Information provided →
<<<<

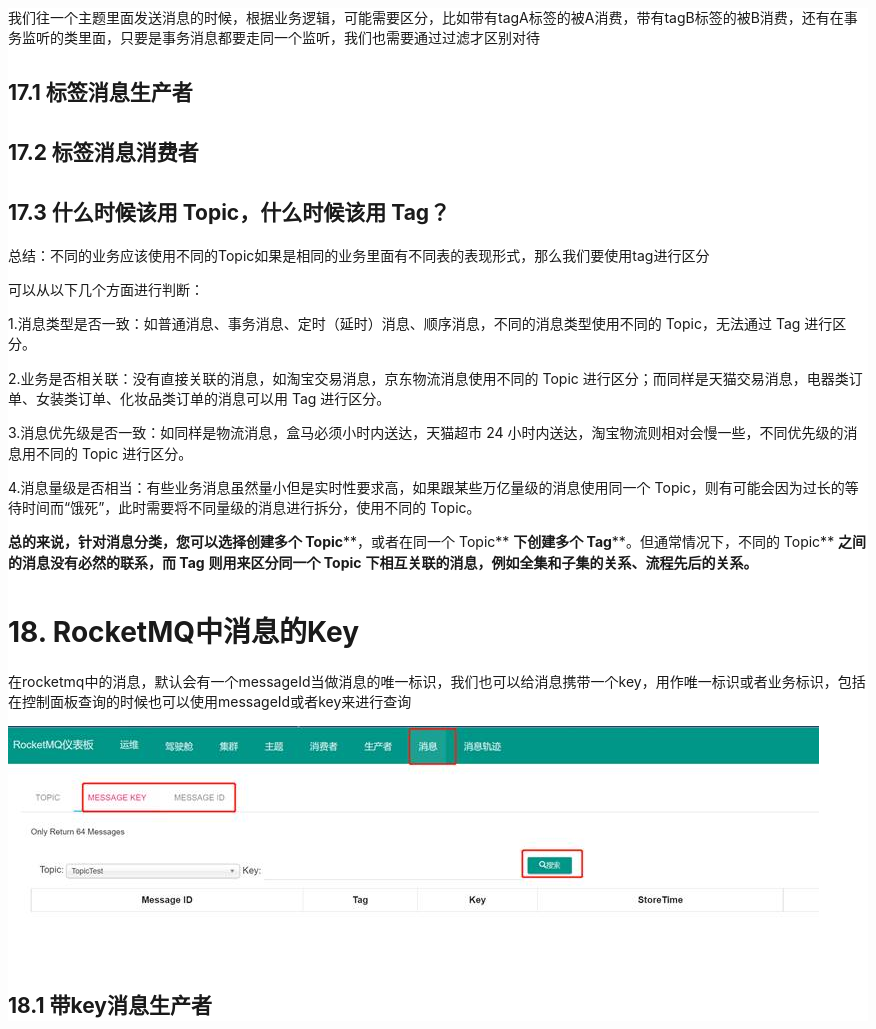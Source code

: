 我们往一个主题里面发送消息的时候，根据业务逻辑，可能需要区分，比如带有tagA标签的被A消费，带有tagB标签的被B消费，还有在事务监听的类里面，只要是事务消息都要走同一个监听，我们也需要通过过滤才区别对待

## 17.1 标签消息生产者

```

```

## 17.2 标签消息消费者

```

```

## 17.3 什么时候该用 Topic，什么时候该用 Tag？

总结：不同的业务应该使用不同的Topic如果是相同的业务里面有不同表的表现形式，那么我们要使用tag进行区分

可以从以下几个方面进行判断：

1.消息类型是否一致：如普通消息、事务消息、定时（延时）消息、顺序消息，不同的消息类型使用不同的 Topic，无法通过 Tag 进行区分。

2.业务是否相关联：没有直接关联的消息，如淘宝交易消息，京东物流消息使用不同的 Topic 进行区分；而同样是天猫交易消息，电器类订单、女装类订单、化妆品类订单的消息可以用 Tag 进行区分。

3.消息优先级是否一致：如同样是物流消息，盒马必须小时内送达，天猫超市 24 小时内送达，淘宝物流则相对会慢一些，不同优先级的消息用不同的 Topic 进行区分。

4.消息量级是否相当：有些业务消息虽然量小但是实时性要求高，如果跟某些万亿量级的消息使用同一个 Topic，则有可能会因为过长的等待时间而“饿死”，此时需要将不同量级的消息进行拆分，使用不同的 Topic。

**总的来说，针对消息分类，您可以选择创建多个 Topic****，或者在同一个 Topic** **下创建多个 Tag****。但通常情况下，不同的 Topic** **之间的消息没有必然的联系，而 Tag** **则用来区分同一个 Topic** **下相互关联的消息，例如全集和子集的关系、流程先后的关系。**

# 18.  RocketMQ中消息的Key

在rocketmq中的消息，默认会有一个messageId当做消息的唯一标识，我们也可以给消息携带一个key，用作唯一标识或者业务标识，包括在控制面板查询的时候也可以使用messageId或者key来进行查询

![img](%E7%AC%AC%E4%BA%8C%E5%A4%A9.assets/clip_image052.jpg)

## 18.1 带key消息生产者
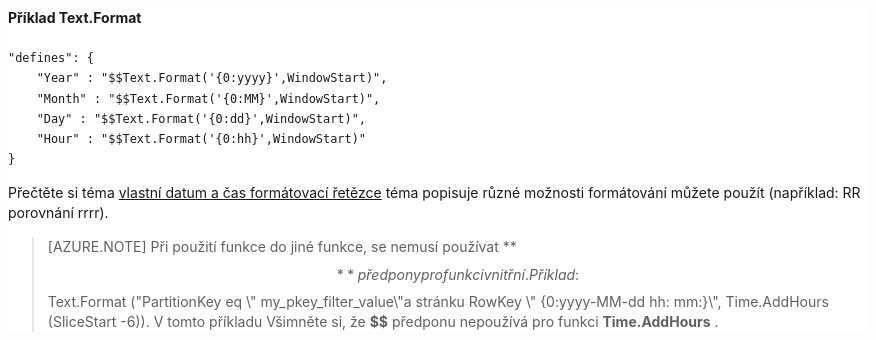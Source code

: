 #### <a name="textformat-example"></a>Příklad Text.Format

    "defines": { 
        "Year" : "$$Text.Format('{0:yyyy}',WindowStart)",
        "Month" : "$$Text.Format('{0:MM}',WindowStart)",
        "Day" : "$$Text.Format('{0:dd}',WindowStart)",
        "Hour" : "$$Text.Format('{0:hh}',WindowStart)"
    }

Přečtěte si téma [vlastní datum a čas formátovací řetězce](https://msdn.microsoft.com/library/8kb3ddd4.aspx) téma popisuje různé možnosti formátování můžete použít (například: RR porovnání rrrr). 

> [AZURE.NOTE] Při použití funkce do jiné funkce, se nemusí používat **$$** předpony pro funkci vnitřní. Příklad: $$Text.Format ("PartitionKey eq \\" my_pkey_filter_value\\"a stránku RowKey \\" {0:yyyy-MM-dd hh: mm:}\\", Time.AddHours (SliceStart -6)). V tomto příkladu Všimněte si, že **$$** předponu nepoužívá pro funkci **Time.AddHours** . 
  


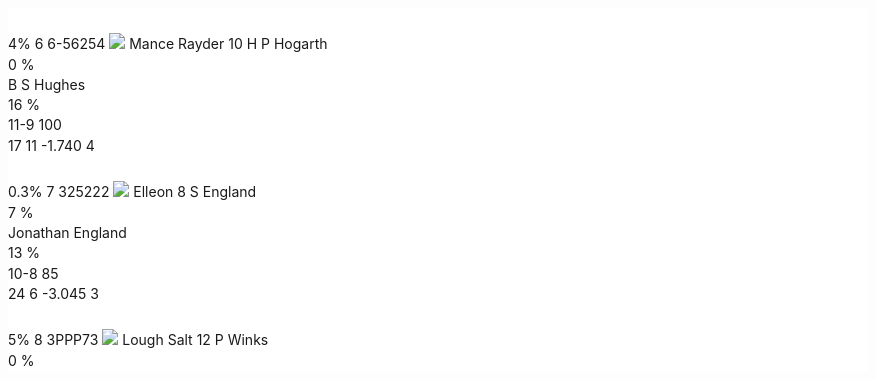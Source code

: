    <td style="text-align:center;"> <div class="progress" style="height:5px">     <div class="progress-bar rounded-3 bg-primary" role="progressbar" style="width: 4% " aria-valuenow="25" aria-valuemin="0" aria-valuemax="100"></div> </div> <br> 4% </td>
  </tr>
  <tr>
   <td style="text-align:center;width: 65px; "> 6 </td>
   <td style="text-align:left;"> 6-56254 </td>
   <td style="text-align:center;width: 40px; ">  <html><body><img src="https://www.attheraces.com/images/silks/20230317/20230317don140006.png?v=2"></body></html>
</td>
   <td style="text-align:left;"> Mance Rayder </td>
   <td style="text-align:center;"> 10 </td>
   <td style="text-align:left;"> H P Hogarth <br> <div class="badge rounded-pill cool "> 0 % <div> </div>
</div>
</td>
   <td style="text-align:left;"> B S Hughes <br> <div class="badge rounded-pill average "> 16 % <div> </div>
</div>
</td>
   <td style="text-align:center;"> 11-9 </td>
   <td style="text-align:center;"> 100 <br> 17 </td>
   <td style="text-align:center;"> 11 </td>
   <td style="text-align:center;"> -1.740 </td>
   <td style="text-align:center;"> 4 </td>
   <td style="text-align:center;"> <div class="progress" style="height:5px">     <div class="progress-bar rounded-3 bg-primary" role="progressbar" style="width: 0.3% " aria-valuenow="25" aria-valuemin="0" aria-valuemax="100"></div> </div> <br> 0.3% </td>
  </tr>
  <tr>
   <td style="text-align:center;width: 65px; "> 7 </td>
   <td style="text-align:left;"> 325222 </td>
   <td style="text-align:center;width: 40px; ">  <html><body><img src="https://www.attheraces.com/images/silks/20230317/20230317don140007.png?v=2"></body></html>
</td>
   <td style="text-align:left;"> Elleon </td>
   <td style="text-align:center;"> 8 </td>
   <td style="text-align:left;"> S England <br> <div class="badge rounded-pill cool "> 7 % <div> </div>
</div>
</td>
   <td style="text-align:left;"> Jonathan England <br> <div class="badge rounded-pill average "> 13 % <div> </div>
</div>
</td>
   <td style="text-align:center;"> 10-8 </td>
   <td style="text-align:center;"> 85 <br> 24 </td>
   <td style="text-align:center;"> 6 </td>
   <td style="text-align:center;"> -3.045 </td>
   <td style="text-align:center;"> 3 </td>
   <td style="text-align:center;"> <div class="progress" style="height:5px">     <div class="progress-bar rounded-3 bg-primary" role="progressbar" style="width: 5% " aria-valuenow="25" aria-valuemin="0" aria-valuemax="100"></div> </div> <br> 5% </td>
  </tr>
  <tr>
   <td style="text-align:center;width: 65px; "> 8 </td>
   <td style="text-align:left;"> 3PPP73 </td>
   <td style="text-align:center;width: 40px; ">  <html><body><img src="https://www.attheraces.com/images/silks/20230317/20230317don140008.png?v=2"></body></html>
</td>
   <td style="text-align:left;"> Lough Salt </td>
   <td style="text-align:center;"> 12 </td>
   <td style="text-align:left;"> P Winks <br> <div class="badge rounded-pill cool "> 0 % <div> </div>
</div>
</td>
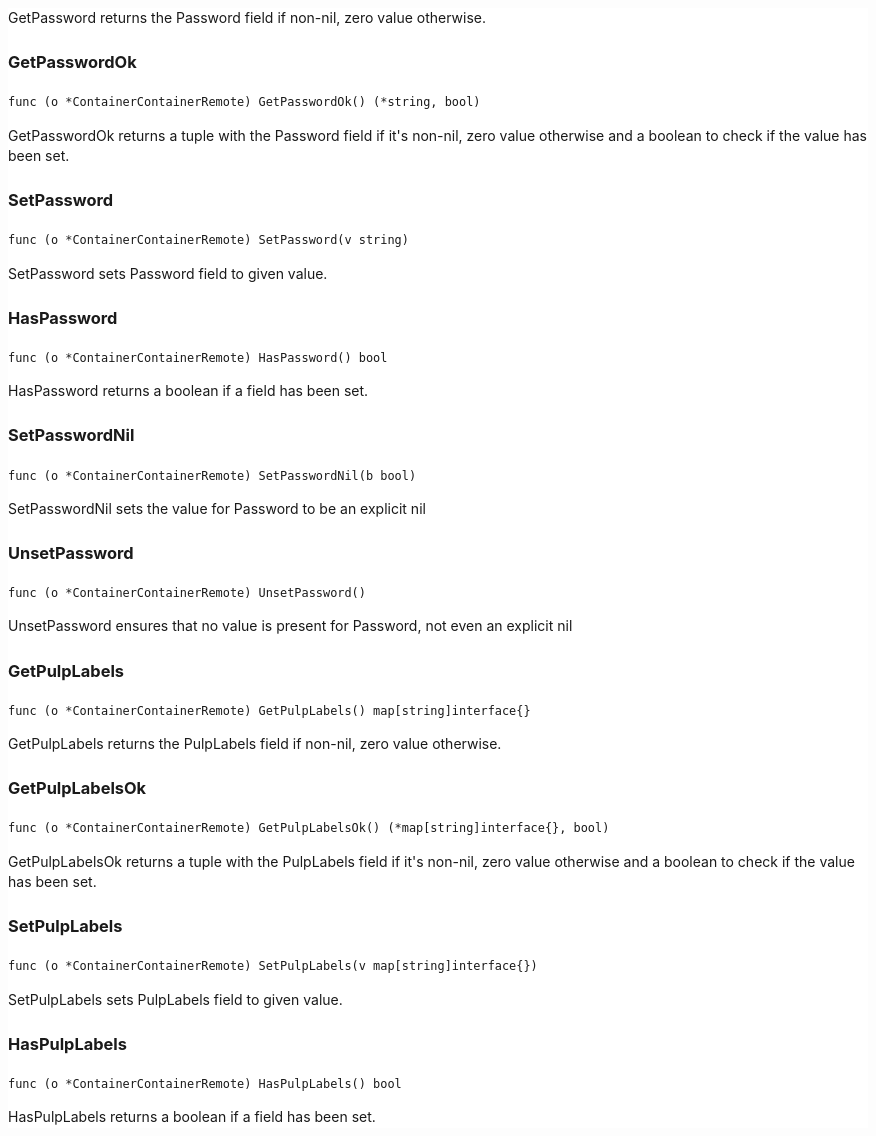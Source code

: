 GetPassword returns the Password field if non-nil, zero value otherwise.

### GetPasswordOk

`func (o *ContainerContainerRemote) GetPasswordOk() (*string, bool)`

GetPasswordOk returns a tuple with the Password field if it's non-nil, zero value otherwise
and a boolean to check if the value has been set.

### SetPassword

`func (o *ContainerContainerRemote) SetPassword(v string)`

SetPassword sets Password field to given value.

### HasPassword

`func (o *ContainerContainerRemote) HasPassword() bool`

HasPassword returns a boolean if a field has been set.

### SetPasswordNil

`func (o *ContainerContainerRemote) SetPasswordNil(b bool)`

 SetPasswordNil sets the value for Password to be an explicit nil

### UnsetPassword
`func (o *ContainerContainerRemote) UnsetPassword()`

UnsetPassword ensures that no value is present for Password, not even an explicit nil
### GetPulpLabels

`func (o *ContainerContainerRemote) GetPulpLabels() map[string]interface{}`

GetPulpLabels returns the PulpLabels field if non-nil, zero value otherwise.

### GetPulpLabelsOk

`func (o *ContainerContainerRemote) GetPulpLabelsOk() (*map[string]interface{}, bool)`

GetPulpLabelsOk returns a tuple with the PulpLabels field if it's non-nil, zero value otherwise
and a boolean to check if the value has been set.

### SetPulpLabels

`func (o *ContainerContainerRemote) SetPulpLabels(v map[string]interface{})`

SetPulpLabels sets PulpLabels field to given value.

### HasPulpLabels

`func (o *ContainerContainerRemote) HasPulpLabels() bool`

HasPulpLabels returns a boolean if a field has been set.

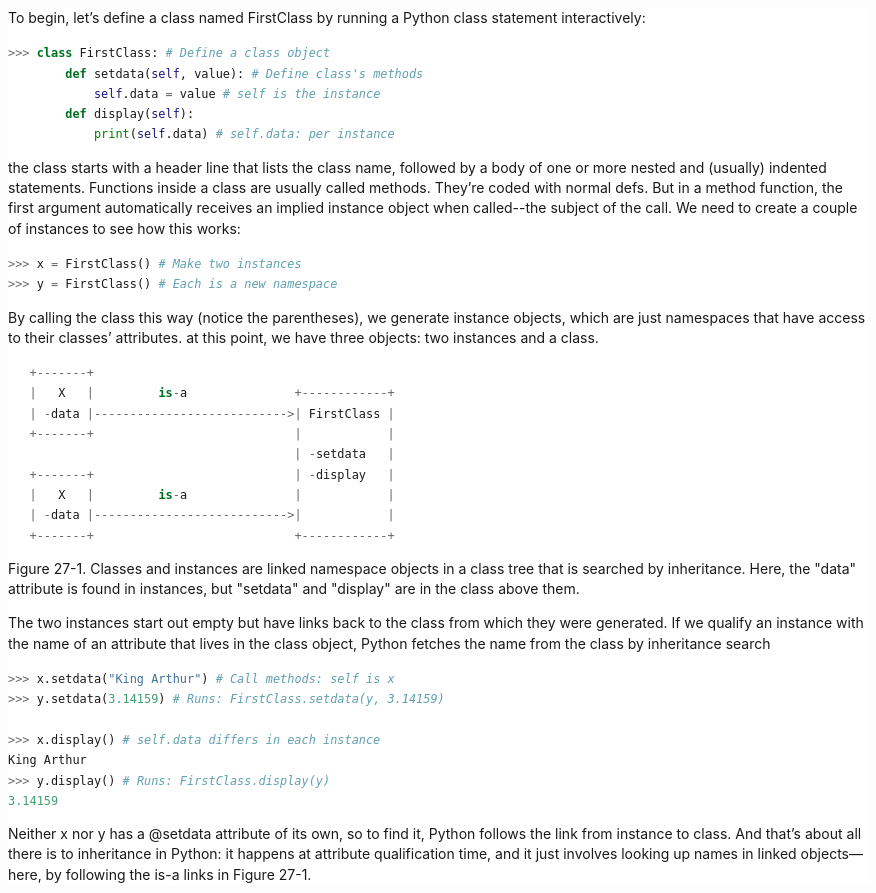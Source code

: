 To begin, let’s define a class named FirstClass by running a Python class statement interactively:  

```python
>>> class FirstClass: # Define a class object
        def setdata(self, value): # Define class's methods
            self.data = value # self is the instance
        def display(self):
            print(self.data) # self.data: per instance
```

the class starts with a header line that lists the class name, followed by a body of one or more nested and (usually) indented statements. Functions inside a class are usually called methods. They’re coded with normal defs. But in a method function, the first argument automatically receives an implied instance object when called--the subject of the call. We need to create a couple of instances to see how this works:  

```python
>>> x = FirstClass() # Make two instances
>>> y = FirstClass() # Each is a new namespace
```

By calling the class this way (notice the parentheses), we generate instance objects, which are just namespaces that have access to their classes’ attributes. at this point, we have three objects: two instances and a class.

```python
   +-------+
   |   X   |         is-a               +------------+
   | -data |--------------------------->| FirstClass |
   +-------+                            |            |
                                        | -setdata   |
   +-------+                            | -display   |
   |   X   |         is-a               |            |
   | -data |--------------------------->|            |
   +-------+                            +------------+ 
```

Figure 27-1. Classes and instances are linked namespace objects in a class tree that is searched by inheritance. Here, the "data" attribute is found in instances, but "setdata" and "display" are in the class above them.

The two instances start out empty but have links back to the class from which they were generated. If we qualify an instance with the name of an attribute that lives in the class object, Python fetches the name from the class by inheritance search  

```python
>>> x.setdata("King Arthur") # Call methods: self is x
>>> y.setdata(3.14159) # Runs: FirstClass.setdata(y, 3.14159)

>>> x.display() # self.data differs in each instance
King Arthur
>>> y.display() # Runs: FirstClass.display(y)
3.14159
```

Neither x nor y has a @setdata attribute of its own, so to find it, Python  follows the link from instance to class. And that’s about all there is to inheritance in Python: it happens at attribute qualification time, and it just involves looking up names in linked objects—here, by following the is-a links in Figure 27-1.
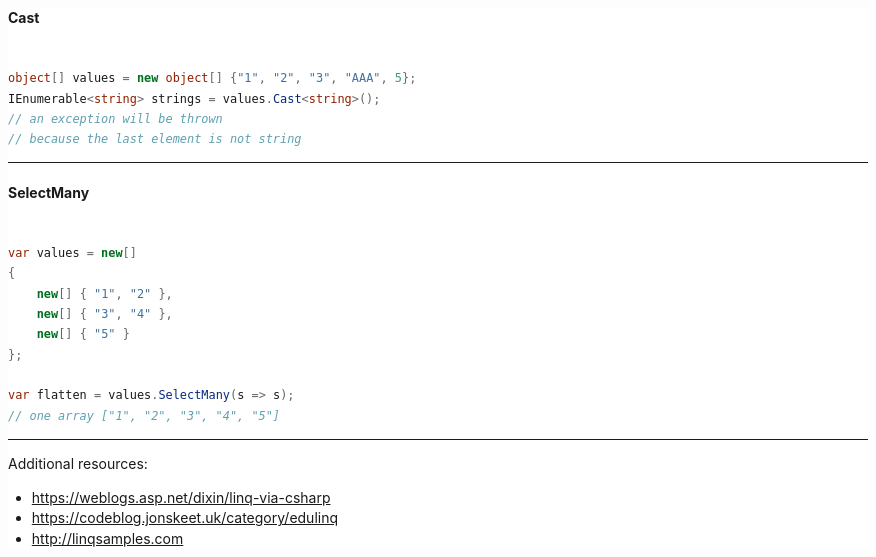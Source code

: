 #### Cast

```cs

object[] values = new object[] {"1", "2", "3", "AAA", 5};
IEnumerable<string> strings = values.Cast<string>(); 
// an exception will be thrown 
// because the last element is not string

```

---

#### SelectMany

```cs

var values = new[]
{
    new[] { "1", "2" }, 
    new[] { "3", "4" }, 
    new[] { "5" }
};

var flatten = values.SelectMany(s => s); 
// one array ["1", "2", "3", "4", "5"]

```

---

Additional resources:

- https://weblogs.asp.net/dixin/linq-via-csharp
- https://codeblog.jonskeet.uk/category/edulinq
- http://linqsamples.com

>>>>

Exercise description →
Lines containing the word "returns" must be found in the data above and copied.

Response area →
: GetPassword returns the Password field if non-nil, zero value otherwise.
GetPasswordOk returns a tuple with the Password field if it's non-nil, zero value otherwise
HasPassword returns a boolean if a field has been set.
GetPulpLabels returns the PulpLabels field if non-nil, zero value otherwise.
GetPulpLabelsOk returns a tuple with the PulpLabels field if it's non-nil, zero value otherwise
HasPulpLabels returns a boolean if a field has been set.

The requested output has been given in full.